─── Records for processing ───

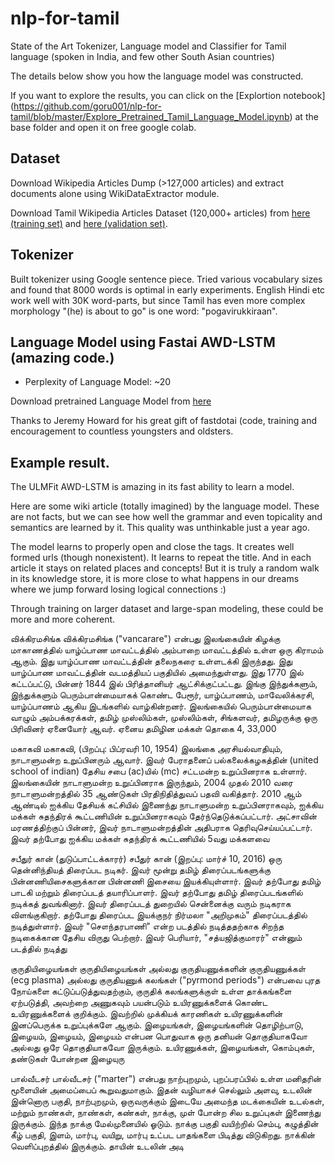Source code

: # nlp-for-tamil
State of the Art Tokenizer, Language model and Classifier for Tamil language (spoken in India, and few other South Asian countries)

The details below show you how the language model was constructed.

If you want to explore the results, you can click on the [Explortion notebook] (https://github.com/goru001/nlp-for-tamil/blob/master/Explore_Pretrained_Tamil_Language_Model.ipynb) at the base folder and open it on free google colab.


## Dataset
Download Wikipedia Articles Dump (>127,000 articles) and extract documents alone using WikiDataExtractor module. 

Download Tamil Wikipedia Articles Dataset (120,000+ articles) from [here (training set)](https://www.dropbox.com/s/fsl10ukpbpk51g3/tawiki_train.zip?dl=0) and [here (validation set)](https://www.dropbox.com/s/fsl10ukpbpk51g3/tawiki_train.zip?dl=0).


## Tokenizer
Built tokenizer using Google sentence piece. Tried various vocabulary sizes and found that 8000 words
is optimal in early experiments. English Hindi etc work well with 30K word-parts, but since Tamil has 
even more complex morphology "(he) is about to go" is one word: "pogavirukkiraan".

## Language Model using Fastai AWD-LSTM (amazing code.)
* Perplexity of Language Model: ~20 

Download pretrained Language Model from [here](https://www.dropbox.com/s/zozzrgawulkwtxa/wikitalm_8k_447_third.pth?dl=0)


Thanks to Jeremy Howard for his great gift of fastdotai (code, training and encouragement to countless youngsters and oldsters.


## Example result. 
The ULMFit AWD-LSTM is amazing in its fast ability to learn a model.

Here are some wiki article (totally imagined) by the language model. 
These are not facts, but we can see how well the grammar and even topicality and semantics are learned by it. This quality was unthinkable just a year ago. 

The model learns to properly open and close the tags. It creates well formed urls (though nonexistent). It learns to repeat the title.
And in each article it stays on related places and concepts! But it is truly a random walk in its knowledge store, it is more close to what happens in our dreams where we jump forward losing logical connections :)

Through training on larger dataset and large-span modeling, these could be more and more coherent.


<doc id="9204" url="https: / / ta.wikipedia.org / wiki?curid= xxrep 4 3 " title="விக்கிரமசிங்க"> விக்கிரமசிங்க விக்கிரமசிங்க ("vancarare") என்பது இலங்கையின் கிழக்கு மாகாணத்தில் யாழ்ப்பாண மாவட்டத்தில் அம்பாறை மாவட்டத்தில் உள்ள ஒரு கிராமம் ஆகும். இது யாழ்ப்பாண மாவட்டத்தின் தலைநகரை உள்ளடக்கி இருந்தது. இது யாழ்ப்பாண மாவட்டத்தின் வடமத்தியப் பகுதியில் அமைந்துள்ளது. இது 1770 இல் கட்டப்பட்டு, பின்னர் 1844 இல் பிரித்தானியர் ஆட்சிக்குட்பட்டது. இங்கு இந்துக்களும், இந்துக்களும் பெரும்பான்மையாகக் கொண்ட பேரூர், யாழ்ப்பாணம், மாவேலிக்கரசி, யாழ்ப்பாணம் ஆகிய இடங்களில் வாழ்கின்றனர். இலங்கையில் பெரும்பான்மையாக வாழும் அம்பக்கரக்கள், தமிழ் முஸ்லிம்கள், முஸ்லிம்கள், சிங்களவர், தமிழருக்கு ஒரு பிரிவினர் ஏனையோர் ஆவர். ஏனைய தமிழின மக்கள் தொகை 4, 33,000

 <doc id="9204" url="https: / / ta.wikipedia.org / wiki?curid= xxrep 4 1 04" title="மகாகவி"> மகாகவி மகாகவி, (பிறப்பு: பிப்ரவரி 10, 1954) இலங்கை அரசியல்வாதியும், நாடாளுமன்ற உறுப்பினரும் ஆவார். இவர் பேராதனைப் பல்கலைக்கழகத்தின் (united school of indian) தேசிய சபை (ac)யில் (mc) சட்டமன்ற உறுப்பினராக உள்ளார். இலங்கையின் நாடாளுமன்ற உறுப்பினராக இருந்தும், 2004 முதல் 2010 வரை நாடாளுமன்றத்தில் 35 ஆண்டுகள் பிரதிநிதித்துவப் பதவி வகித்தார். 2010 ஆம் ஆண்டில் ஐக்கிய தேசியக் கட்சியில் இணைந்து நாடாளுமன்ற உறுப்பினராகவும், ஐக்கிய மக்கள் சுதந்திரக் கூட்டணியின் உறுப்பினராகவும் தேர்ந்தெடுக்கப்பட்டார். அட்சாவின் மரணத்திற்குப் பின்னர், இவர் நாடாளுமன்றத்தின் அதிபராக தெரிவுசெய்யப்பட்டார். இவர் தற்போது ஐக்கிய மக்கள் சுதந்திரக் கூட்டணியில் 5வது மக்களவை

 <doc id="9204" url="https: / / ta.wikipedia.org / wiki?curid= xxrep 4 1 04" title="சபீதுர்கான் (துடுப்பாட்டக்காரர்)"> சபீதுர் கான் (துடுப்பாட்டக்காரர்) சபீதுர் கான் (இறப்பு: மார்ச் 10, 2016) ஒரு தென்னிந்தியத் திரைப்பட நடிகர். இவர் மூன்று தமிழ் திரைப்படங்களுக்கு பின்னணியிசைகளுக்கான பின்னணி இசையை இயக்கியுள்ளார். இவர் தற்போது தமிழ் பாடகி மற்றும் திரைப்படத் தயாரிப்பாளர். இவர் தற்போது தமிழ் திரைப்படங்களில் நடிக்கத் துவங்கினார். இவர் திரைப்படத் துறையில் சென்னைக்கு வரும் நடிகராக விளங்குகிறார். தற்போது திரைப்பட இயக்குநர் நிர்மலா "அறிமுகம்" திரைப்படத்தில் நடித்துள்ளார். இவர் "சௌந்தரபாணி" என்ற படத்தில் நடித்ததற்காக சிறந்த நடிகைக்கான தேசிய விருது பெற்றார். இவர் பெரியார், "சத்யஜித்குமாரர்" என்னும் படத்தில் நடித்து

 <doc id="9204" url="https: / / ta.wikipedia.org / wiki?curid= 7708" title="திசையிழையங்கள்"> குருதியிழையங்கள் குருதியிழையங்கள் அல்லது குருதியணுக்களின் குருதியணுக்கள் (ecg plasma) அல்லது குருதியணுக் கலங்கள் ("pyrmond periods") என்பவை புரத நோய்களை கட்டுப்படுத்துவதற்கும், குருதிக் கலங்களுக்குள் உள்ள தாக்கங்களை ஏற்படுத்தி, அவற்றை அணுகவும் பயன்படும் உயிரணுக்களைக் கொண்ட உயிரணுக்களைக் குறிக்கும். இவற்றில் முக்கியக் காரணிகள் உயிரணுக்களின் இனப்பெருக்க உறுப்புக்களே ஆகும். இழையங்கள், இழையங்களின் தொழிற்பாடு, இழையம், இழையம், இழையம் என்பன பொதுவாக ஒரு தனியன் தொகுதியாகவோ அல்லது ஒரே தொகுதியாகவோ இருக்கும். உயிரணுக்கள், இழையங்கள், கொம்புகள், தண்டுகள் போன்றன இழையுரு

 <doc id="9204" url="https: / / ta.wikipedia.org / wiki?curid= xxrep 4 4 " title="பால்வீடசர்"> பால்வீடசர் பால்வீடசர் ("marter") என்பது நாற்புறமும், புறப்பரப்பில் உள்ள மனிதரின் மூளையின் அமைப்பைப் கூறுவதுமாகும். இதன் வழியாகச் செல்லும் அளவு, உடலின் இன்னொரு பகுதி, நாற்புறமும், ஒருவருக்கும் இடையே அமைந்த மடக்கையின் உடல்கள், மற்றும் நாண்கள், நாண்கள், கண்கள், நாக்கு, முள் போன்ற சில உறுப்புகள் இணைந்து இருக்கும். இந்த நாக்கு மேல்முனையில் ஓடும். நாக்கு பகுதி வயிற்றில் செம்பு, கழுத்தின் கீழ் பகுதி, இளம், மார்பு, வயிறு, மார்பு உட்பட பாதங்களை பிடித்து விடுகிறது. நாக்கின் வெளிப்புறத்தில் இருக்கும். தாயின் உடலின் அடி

───

Output all of the data word for word, excluding any pictures.

(Result):
Source code

: # nlp-for-tamil
State of the Art Tokenizer, Language model and Classifier for Tamil language (spoken in India, and few other South Asian countries)

The details below show you how the language model was constructed.

If you want to explore the results, you can click on the [Explortion notebook] (https://github.com/goru001/nlp-for-tamil/blob/master/Explore_Pretrained_Tamil_Language_Model.ipynb) at the base folder and open it on free google colab.


## Dataset
Download Wikipedia Articles Dump (>127,000 articles) and extract documents alone using WikiDataExtractor module. 

Download Tamil Wikipedia Articles Dataset (120,000+ articles) from [here (training set)](https://www.dropbox.com/s/fsl10ukpbpk51g3/tawiki_train.zip?dl=0) and [here (validation set)](https://www.dropbox.com/s/fsl10ukpbpk51g3/tawiki_train.zip?dl=0).


## Tokenizer
Built tokenizer using Google sentence piece. Tried various vocabulary sizes and found that 8000 words
is optimal in early experiments. English Hindi etc work well with 30K word-parts, but since Tamil has 
even more complex morphology "(he) is about to go" is one word: "pogavirukkiraan".

## Language Model using Fastai AWD-LSTM (amazing code.)
* Perplexity of Language Model: ~20 

Download pretrained Language Model from [here](https://www.dropbox.com/s/zozzrgawulkwtxa/wikitalm_8k_447_third.pth?dl=0)


Thanks to Jeremy Howard for his great gift of fastdotai (code, training and encouragement to countless youngsters and oldsters.


## Example result. 
The ULMFit AWD-LSTM is amazing in its fast ability to learn a model.

Here are some wiki article (totally imagined) by the language model. 
These are not facts, but we can see how well the grammar and even topicality and semantics are learned by it. This quality was unthinkable just a year ago. 

The model learns to properly open and close the tags. It creates well formed urls (though nonexistent). It learns to repeat the title.
And in each article it stays on related places and concepts! But it is truly a random walk in its knowledge store, it is more close to what happens in our dreams where we jump forward losing logical connections :)

Through training on larger dataset and large-span modeling, these could be more and more coherent.


<doc id="9204" url="https: / / ta.wikipedia.org / wiki?curid= xxrep 4 3 " title="விக்கிரமசிங்க"> விக்கிரமசிங்க விக்கிரமசிங்க ("vancarare") என்பது இலங்கையின் கிழக்கு மாகாணத்தில் யாழ்ப்பாண மாவட்டத்தில் அம்பாறை மாவட்டத்தில் உள்ள ஒரு கிராமம் ஆகும். இது யாழ்ப்பாண மாவட்டத்தின் தலைநகரை உள்ளடக்கி இருந்தது. இது யாழ்ப்பாண மாவட்டத்தின் வடமத்தியப் பகுதியில் அமைந்துள்ளது. இது 1770 இல் கட்டப்பட்டு, பின்னர் 1844 இல் பிரித்தானியர் ஆட்சிக்குட்பட்டது. இங்கு இந்துக்களும், இந்துக்களும் பெரும்பான்மையாகக் கொண்ட பேரூர், யாழ்ப்பாணம், மாவேலிக்கரசி, யாழ்ப்பாணம் ஆகிய இடங்களில் வாழ்கின்றனர். இலங்கையில் பெரும்பான்மையாக வாழும் அம்பக்கரக்கள், தமிழ் முஸ்லிம்கள், முஸ்லிம்கள், சிங்களவர், தமிழருக்கு ஒரு பிரிவினர் ஏனையோர் ஆவர். ஏனைய தமிழின மக்கள் தொகை 4, 33,000

 <doc id="9204" url="https: / / ta.wikipedia.org / wiki?curid= xxrep 4 1 04" title="மகாகவி"> மகாகவி மகாகவி, (பிறப்பு: பிப்ரவரி 10, 1954) இலங்கை அரசியல்வாதியும், நாடாளுமன்ற உறுப்பினரும் ஆவார். இவர் பேராதனைப் பல்கலைக்கழகத்தின் (united school of indian) தேசிய சபை (ac)யில் (mc) சட்டமன்ற உறுப்பினராக உள்ளார். இலங்கையின் நாடாளுமன்ற உறுப்பினராக இருந்தும், 2004 முதல் 2010 வரை நாடாளுமன்றத்தில் 35 ஆண்டுகள் பிரதிநிதித்துவப் பதவி வகித்தார். 2010 ஆம் ஆண்டில் ஐக்கிய தேசியக் கட்சியில் இணைந்து நாடாளுமன்ற உறுப்பினராகவும், ஐக்கிய மக்கள் சுதந்திரக் கூட்டணியின் உறுப்பினராகவும் தேர்ந்தெடுக்கப்பட்டார். அட்சாவின் மரணத்திற்குப் பின்னர், இவர் நாடாளுமன்றத்தின் அதிபராக தெரிவுசெய்யப்பட்டார். இவர் தற்போது ஐக்கிய மக்கள் சுதந்திரக் கூட்டணியில் 5வது மக்களவை

 <doc id="9204" url="https: / / ta.wikipedia.org / wiki?curid= xxrep 4 1 04" title="சபீதுர்கான் (துடுப்பாட்டக்காரர்)"> சபீதுர் கான் (துடுப்பாட்டக்காரர்) சபீதுர் கான் (இறப்பு: மார்ச் 10, 2016) ஒரு தென்னிந்தியத் திரைப்பட நடிகர். இவர் மூன்று தமிழ் திரைப்படங்களுக்கு பின்னணியிசைகளுக்கான பின்னணி இசையை இயக்கியுள்ளார். இவர் தற்போது தமிழ் பாடகி மற்றும் திரைப்படத் தயாரிப்பாளர். இவர் தற்போது தமிழ் திரைப்படங்களில் நடிக்கத் துவங்கினார். இவர் திரைப்படத் துறையில் சென்னைக்கு வரும் நடிகராக விளங்குகிறார். தற்போது திரைப்பட இயக்குநர் நிர்மலா "அறிமுகம்" திரைப்படத்தில் நடித்துள்ளார். இவர் "சௌந்தரபாணி" என்ற படத்தில் நடித்ததற்காக சிறந்த நடிகைக்கான தேசிய விருது பெற்றார். இவர் பெரியார், "சத்யஜித்குமாரர்" என்னும் படத்தில் நடித்து

 <doc id="9204" url="https: / / ta.wikipedia.org / wiki?curid= 7708" title="திசையிழையங்கள்"> குருதியிழையங்கள் குருதியிழையங்கள் அல்லது குருதியணுக்களின் குருதியணுக்கள் (ecg plasma) அல்லது குருதியணுக் கலங்கள் ("pyrmond periods") என்பவை புரத நோய்களை கட்டுப்படுத்துவதற்கும், குருதிக் கலங்களுக்குள் உள்ள தாக்கங்களை ஏற்படுத்தி, அவற்றை அணுகவும் பயன்படும் உயிரணுக்களைக் கொண்ட உயிரணுக்களைக் குறிக்கும். இவற்றில் முக்கியக் காரணிகள் உயிரணுக்களின் இனப்பெருக்க உறுப்புக்களே ஆகும். இழையங்கள், இழையங்களின் தொழிற்பாடு, இழையம், இழையம், இழையம் என்பன பொதுவாக ஒரு தனியன் தொகுதியாகவோ அல்லது ஒரே தொகுதியாகவோ இருக்கும். உயிரணுக்கள், இழையங்கள், கொம்புகள், தண்டுகள் போன்றன இழையுரு

 <doc id="9204" url="https: / / ta.wikipedia.org / wiki?curid= xxrep 4 4 " title="பால்வீடசர்"> பால்வீடசர் பால்வீடசர் ("marter") என்பது நாற்புறமும், புறப்பரப்பில் உள்ள மனிதரின் மூளையின் அமைப்பைப் கூறுவதுமாகும். இதன் வழியாகச் செல்லும் அளவு, உடலின் இன்னொரு பகுதி, நாற்புறமும், ஒருவருக்கும் இடையே அமைந்த மடக்கையின் உடல்கள், மற்றும் நாண்கள், நாண்கள், கண்கள், நாக்கு, முள் போன்ற சில உறுப்புகள் இணைந்து இருக்கும். இந்த நாக்கு மேல்முனையில் ஓடும். நாக்கு பகுதி வயிற்றில் செம்பு, கழுத்தின் கீழ் பகுதி, இளம், மார்பு, வயிறு, மார்பு உட்பட பாதங்களை பிடித்து விடுகிறது. நாக்கின் வெளிப்புறத்தில் இருக்கும். தாயின் உடலின் அடி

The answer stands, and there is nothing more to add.